Washington: NASA's New Horizons spacecraft has delivered new images of Pluto revealing new details about the icy planet's majestic mountains, frozen plains and foggy hazes.
The latest images have scientists stunned – not only for their breathtking views of the icy world, but also for the 'strangely arctic look'.
The images, released Thursday by NASA, were taken from a distance of 18,000 kilometres on July 14 during New Horizons' historic flyby of Pluto and downlinked to Earth on September 13.
This new view of Pluto’s crescent, taken by New Horizons’ wide-angle Ralph/Multispectral Visual Imaging Camera (MVIC), offers an oblique look across Plutonian landscapes with dramatic backlighting from the sun.
It spectacularly highlights Pluto’s varied terrains and extended atmosphere. The scene measures 780 miles (1,250 kilometers) across, explained NASA in its release.

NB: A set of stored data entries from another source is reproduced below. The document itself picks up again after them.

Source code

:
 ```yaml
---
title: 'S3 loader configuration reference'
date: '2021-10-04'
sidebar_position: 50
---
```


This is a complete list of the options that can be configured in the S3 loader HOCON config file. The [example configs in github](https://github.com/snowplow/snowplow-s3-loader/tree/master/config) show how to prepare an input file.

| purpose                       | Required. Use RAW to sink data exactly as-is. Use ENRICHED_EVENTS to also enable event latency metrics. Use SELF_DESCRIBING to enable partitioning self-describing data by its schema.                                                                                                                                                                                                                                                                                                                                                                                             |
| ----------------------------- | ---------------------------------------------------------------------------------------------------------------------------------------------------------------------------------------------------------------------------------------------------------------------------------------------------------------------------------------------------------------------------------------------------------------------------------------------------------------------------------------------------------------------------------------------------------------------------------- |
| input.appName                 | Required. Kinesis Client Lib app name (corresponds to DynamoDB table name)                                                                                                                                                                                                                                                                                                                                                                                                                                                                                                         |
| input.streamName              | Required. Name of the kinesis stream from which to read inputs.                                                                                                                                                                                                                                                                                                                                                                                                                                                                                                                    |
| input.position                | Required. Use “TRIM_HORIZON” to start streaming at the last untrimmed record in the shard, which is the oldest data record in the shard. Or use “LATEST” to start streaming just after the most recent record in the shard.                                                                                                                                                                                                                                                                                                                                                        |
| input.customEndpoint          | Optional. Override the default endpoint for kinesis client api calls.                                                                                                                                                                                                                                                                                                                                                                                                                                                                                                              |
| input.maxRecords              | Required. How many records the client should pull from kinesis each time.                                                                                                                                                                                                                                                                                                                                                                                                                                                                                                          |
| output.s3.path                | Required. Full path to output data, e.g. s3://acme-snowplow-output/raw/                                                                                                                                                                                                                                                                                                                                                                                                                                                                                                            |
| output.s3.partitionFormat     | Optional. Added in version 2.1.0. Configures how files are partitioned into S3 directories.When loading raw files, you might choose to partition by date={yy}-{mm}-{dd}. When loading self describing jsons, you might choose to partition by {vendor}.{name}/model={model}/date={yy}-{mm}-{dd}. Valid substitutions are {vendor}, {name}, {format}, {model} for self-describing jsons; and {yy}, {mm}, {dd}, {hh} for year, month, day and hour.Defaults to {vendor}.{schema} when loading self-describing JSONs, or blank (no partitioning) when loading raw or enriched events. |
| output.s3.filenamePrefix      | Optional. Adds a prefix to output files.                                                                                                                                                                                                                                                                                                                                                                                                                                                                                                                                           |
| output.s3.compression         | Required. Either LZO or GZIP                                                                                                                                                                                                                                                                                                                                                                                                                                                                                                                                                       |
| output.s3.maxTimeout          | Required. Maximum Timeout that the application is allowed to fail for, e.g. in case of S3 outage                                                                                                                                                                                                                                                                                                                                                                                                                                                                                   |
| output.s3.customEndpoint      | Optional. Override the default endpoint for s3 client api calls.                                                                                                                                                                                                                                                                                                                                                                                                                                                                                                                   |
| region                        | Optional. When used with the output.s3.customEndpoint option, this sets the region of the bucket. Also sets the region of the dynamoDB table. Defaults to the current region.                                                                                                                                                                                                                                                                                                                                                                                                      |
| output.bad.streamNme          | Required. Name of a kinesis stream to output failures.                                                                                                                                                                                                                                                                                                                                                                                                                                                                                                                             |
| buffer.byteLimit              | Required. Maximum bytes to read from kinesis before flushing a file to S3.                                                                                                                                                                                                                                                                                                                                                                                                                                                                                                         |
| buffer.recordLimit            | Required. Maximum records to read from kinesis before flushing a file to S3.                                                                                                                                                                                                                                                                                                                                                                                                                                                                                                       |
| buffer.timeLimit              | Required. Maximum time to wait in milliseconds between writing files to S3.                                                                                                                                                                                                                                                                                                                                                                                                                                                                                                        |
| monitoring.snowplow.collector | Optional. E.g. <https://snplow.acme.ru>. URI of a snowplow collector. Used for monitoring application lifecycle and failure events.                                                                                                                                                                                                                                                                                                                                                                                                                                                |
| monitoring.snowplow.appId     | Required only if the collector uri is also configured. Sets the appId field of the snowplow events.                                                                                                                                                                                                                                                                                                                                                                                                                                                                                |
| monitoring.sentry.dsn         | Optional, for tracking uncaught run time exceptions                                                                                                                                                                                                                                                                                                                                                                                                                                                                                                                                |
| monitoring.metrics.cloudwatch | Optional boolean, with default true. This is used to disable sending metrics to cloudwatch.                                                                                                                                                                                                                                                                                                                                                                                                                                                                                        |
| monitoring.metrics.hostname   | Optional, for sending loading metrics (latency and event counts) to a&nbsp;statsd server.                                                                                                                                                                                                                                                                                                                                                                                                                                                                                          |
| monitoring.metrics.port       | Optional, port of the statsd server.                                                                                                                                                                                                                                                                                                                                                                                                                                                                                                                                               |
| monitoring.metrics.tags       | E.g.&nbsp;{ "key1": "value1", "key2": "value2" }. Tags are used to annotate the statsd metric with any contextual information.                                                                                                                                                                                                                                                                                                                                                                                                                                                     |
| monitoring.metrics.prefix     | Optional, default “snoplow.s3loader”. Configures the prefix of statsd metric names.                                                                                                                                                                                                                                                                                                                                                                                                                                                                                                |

“This image really makes you feel you are there, at Pluto, surveying the landscape for yourself,” said New Horizons Principal Investigator Alan Stern, of the Southwest Research Institute, Boulder, Colorado.
Owing to its favorable backlighting and high resolution, this MVIC image also reveals new details of hazes throughout Pluto’s tenuous but extended nitrogen atmosphere.
“In addition to being visually stunning, these low-lying hazes hint at the weather changing from day to day on Pluto, just like it does here on Earth,” said Will Grundy, lead of the New Horizons Composition team from Lowell Observatory, Flagstaff, Arizona.
Combined with other recently downloaded pictures, this new image also provides evidence for a remarkably Earth-like “hydrological” cycle on Pluto - but involving soft and exotic ices, including nitrogen, rather than water ice.
Launched in 2006, New Horizons spacecraft became the first-ever space mission to explore the icy planet.